INPUT RECORDS Start Marker

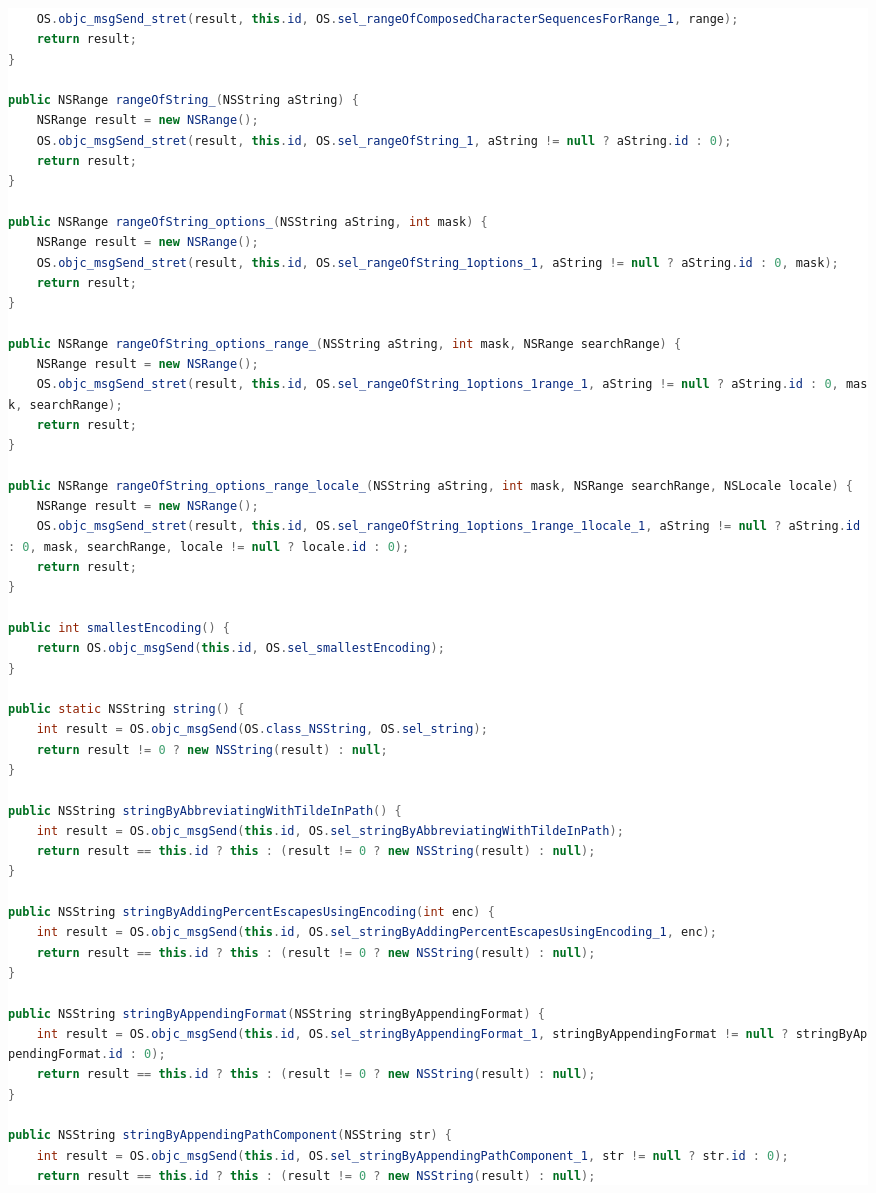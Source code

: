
```java
	OS.objc_msgSend_stret(result, this.id, OS.sel_rangeOfComposedCharacterSequencesForRange_1, range);
	return result;
}

public NSRange rangeOfString_(NSString aString) {
	NSRange result = new NSRange();
	OS.objc_msgSend_stret(result, this.id, OS.sel_rangeOfString_1, aString != null ? aString.id : 0);
	return result;
}

public NSRange rangeOfString_options_(NSString aString, int mask) {
	NSRange result = new NSRange();
	OS.objc_msgSend_stret(result, this.id, OS.sel_rangeOfString_1options_1, aString != null ? aString.id : 0, mask);
	return result;
}

public NSRange rangeOfString_options_range_(NSString aString, int mask, NSRange searchRange) {
	NSRange result = new NSRange();
	OS.objc_msgSend_stret(result, this.id, OS.sel_rangeOfString_1options_1range_1, aString != null ? aString.id : 0, mask, searchRange);
	return result;
}

public NSRange rangeOfString_options_range_locale_(NSString aString, int mask, NSRange searchRange, NSLocale locale) {
	NSRange result = new NSRange();
	OS.objc_msgSend_stret(result, this.id, OS.sel_rangeOfString_1options_1range_1locale_1, aString != null ? aString.id : 0, mask, searchRange, locale != null ? locale.id : 0);
	return result;
}

public int smallestEncoding() {
	return OS.objc_msgSend(this.id, OS.sel_smallestEncoding);
}

public static NSString string() {
	int result = OS.objc_msgSend(OS.class_NSString, OS.sel_string);
	return result != 0 ? new NSString(result) : null;
}

public NSString stringByAbbreviatingWithTildeInPath() {
	int result = OS.objc_msgSend(this.id, OS.sel_stringByAbbreviatingWithTildeInPath);
	return result == this.id ? this : (result != 0 ? new NSString(result) : null);
}

public NSString stringByAddingPercentEscapesUsingEncoding(int enc) {
	int result = OS.objc_msgSend(this.id, OS.sel_stringByAddingPercentEscapesUsingEncoding_1, enc);
	return result == this.id ? this : (result != 0 ? new NSString(result) : null);
}

public NSString stringByAppendingFormat(NSString stringByAppendingFormat) {
	int result = OS.objc_msgSend(this.id, OS.sel_stringByAppendingFormat_1, stringByAppendingFormat != null ? stringByAppendingFormat.id : 0);
	return result == this.id ? this : (result != 0 ? new NSString(result) : null);
}

public NSString stringByAppendingPathComponent(NSString str) {
	int result = OS.objc_msgSend(this.id, OS.sel_stringByAppendingPathComponent_1, str != null ? str.id : 0);
	return result == this.id ? this : (result != 0 ? new NSString(result) : null);
```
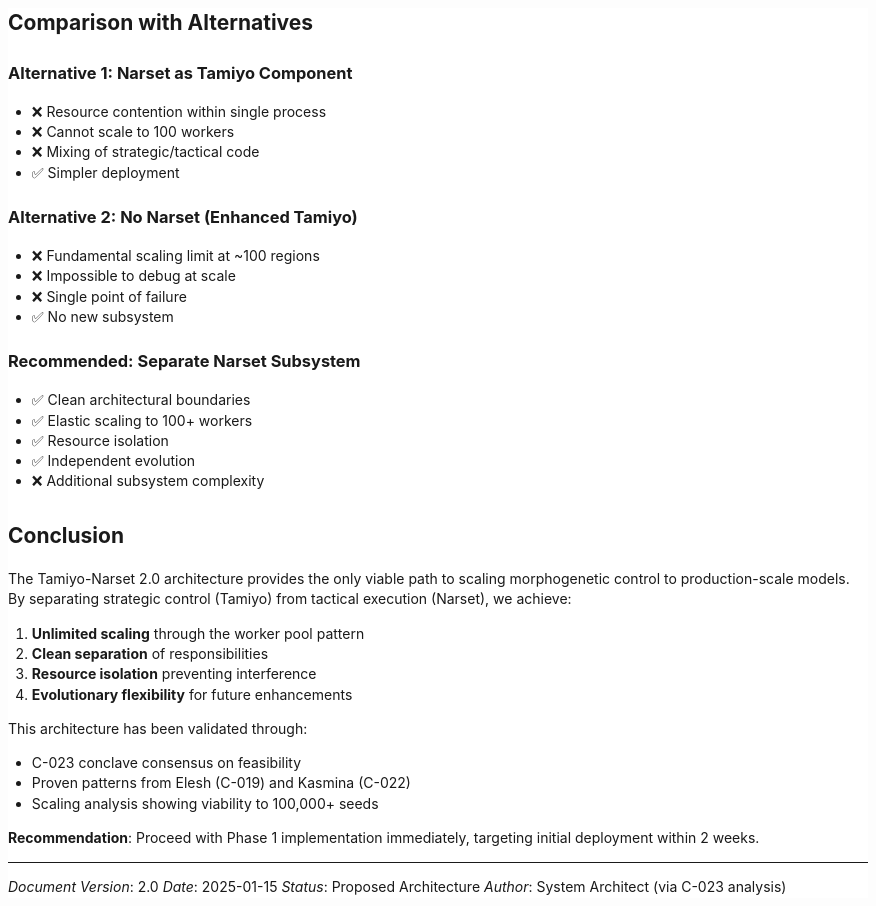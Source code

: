 ## Comparison with Alternatives

### Alternative 1: Narset as Tamiyo Component
- ❌ Resource contention within single process
- ❌ Cannot scale to 100 workers
- ❌ Mixing of strategic/tactical code
- ✅ Simpler deployment

### Alternative 2: No Narset (Enhanced Tamiyo)
- ❌ Fundamental scaling limit at ~100 regions
- ❌ Impossible to debug at scale
- ❌ Single point of failure
- ✅ No new subsystem

### Recommended: Separate Narset Subsystem
- ✅ Clean architectural boundaries
- ✅ Elastic scaling to 100+ workers
- ✅ Resource isolation
- ✅ Independent evolution
- ❌ Additional subsystem complexity

## Conclusion

The Tamiyo-Narset 2.0 architecture provides the only viable path to scaling morphogenetic control to production-scale models. By separating strategic control (Tamiyo) from tactical execution (Narset), we achieve:

1. **Unlimited scaling** through the worker pool pattern
2. **Clean separation** of responsibilities
3. **Resource isolation** preventing interference
4. **Evolutionary flexibility** for future enhancements

This architecture has been validated through:
- C-023 conclave consensus on feasibility
- Proven patterns from Elesh (C-019) and Kasmina (C-022)
- Scaling analysis showing viability to 100,000+ seeds

**Recommendation**: Proceed with Phase 1 implementation immediately, targeting initial deployment within 2 weeks.

---

*Document Version*: 2.0
*Date*: 2025-01-15
*Status*: Proposed Architecture
*Author*: System Architect (via C-023 analysis)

INPUT RECORDS End Marker

_EXERCISE DESCRIPTION_. Write out the data word for word. Any picture is to be skipped.

_OUTPUT OF THE TASK_.
Source code

:
```java
	OS.objc_msgSend_stret(result, this.id, OS.sel_rangeOfComposedCharacterSequencesForRange_1, range);
	return result;
}

public NSRange rangeOfString_(NSString aString) {
	NSRange result = new NSRange();
	OS.objc_msgSend_stret(result, this.id, OS.sel_rangeOfString_1, aString != null ? aString.id : 0);
	return result;
}

public NSRange rangeOfString_options_(NSString aString, int mask) {
	NSRange result = new NSRange();
	OS.objc_msgSend_stret(result, this.id, OS.sel_rangeOfString_1options_1, aString != null ? aString.id : 0, mask);
	return result;
}

public NSRange rangeOfString_options_range_(NSString aString, int mask, NSRange searchRange) {
	NSRange result = new NSRange();
	OS.objc_msgSend_stret(result, this.id, OS.sel_rangeOfString_1options_1range_1, aString != null ? aString.id : 0, mask, searchRange);
	return result;
}

public NSRange rangeOfString_options_range_locale_(NSString aString, int mask, NSRange searchRange, NSLocale locale) {
	NSRange result = new NSRange();
	OS.objc_msgSend_stret(result, this.id, OS.sel_rangeOfString_1options_1range_1locale_1, aString != null ? aString.id : 0, mask, searchRange, locale != null ? locale.id : 0);
	return result;
}

public int smallestEncoding() {
	return OS.objc_msgSend(this.id, OS.sel_smallestEncoding);
}

public static NSString string() {
	int result = OS.objc_msgSend(OS.class_NSString, OS.sel_string);
	return result != 0 ? new NSString(result) : null;
}

public NSString stringByAbbreviatingWithTildeInPath() {
	int result = OS.objc_msgSend(this.id, OS.sel_stringByAbbreviatingWithTildeInPath);
	return result == this.id ? this : (result != 0 ? new NSString(result) : null);
}

public NSString stringByAddingPercentEscapesUsingEncoding(int enc) {
	int result = OS.objc_msgSend(this.id, OS.sel_stringByAddingPercentEscapesUsingEncoding_1, enc);
	return result == this.id ? this : (result != 0 ? new NSString(result) : null);
}

public NSString stringByAppendingFormat(NSString stringByAppendingFormat) {
	int result = OS.objc_msgSend(this.id, OS.sel_stringByAppendingFormat_1, stringByAppendingFormat != null ? stringByAppendingFormat.id : 0);
	return result == this.id ? this : (result != 0 ? new NSString(result) : null);
}

public NSString stringByAppendingPathComponent(NSString str) {
	int result = OS.objc_msgSend(this.id, OS.sel_stringByAppendingPathComponent_1, str != null ? str.id : 0);
	return result == this.id ? this : (result != 0 ? new NSString(result) : null);
```
Source code

: ## Comparison with Alternatives

### Alternative 1: Narset as Tamiyo Component
- ❌ Resource contention within single process
- ❌ Cannot scale to 100 workers
- ❌ Mixing of strategic/tactical code
- ✅ Simpler deployment

### Alternative 2: No Narset (Enhanced Tamiyo)
- ❌ Fundamental scaling limit at ~100 regions
- ❌ Impossible to debug at scale
- ❌ Single point of failure
- ✅ No new subsystem

### Recommended: Separate Narset Subsystem
- ✅ Clean architectural boundaries
- ✅ Elastic scaling to 100+ workers
- ✅ Resource isolation
- ✅ Independent evolution
- ❌ Additional subsystem complexity

## Conclusion

The Tamiyo-Narset 2.0 architecture provides the only viable path to scaling morphogenetic control to production-scale models. By separating strategic control (Tamiyo) from tactical execution (Narset), we achieve:

1. **Unlimited scaling** through the worker pool pattern
2. **Clean separation** of responsibilities
3. **Resource isolation** preventing interference
4. **Evolutionary flexibility** for future enhancements

This architecture has been validated through:
- C-023 conclave consensus on feasibility
- Proven patterns from Elesh (C-019) and Kasmina (C-022)
- Scaling analysis showing viability to 100,000+ seeds

**Recommendation**: Proceed with Phase 1 implementation immediately, targeting initial deployment within 2 weeks.

---

*Document Version*: 2.0
*Date*: 2025-01-15
*Status*: Proposed Architecture
*Author*: System Architect (via C-023 analysis)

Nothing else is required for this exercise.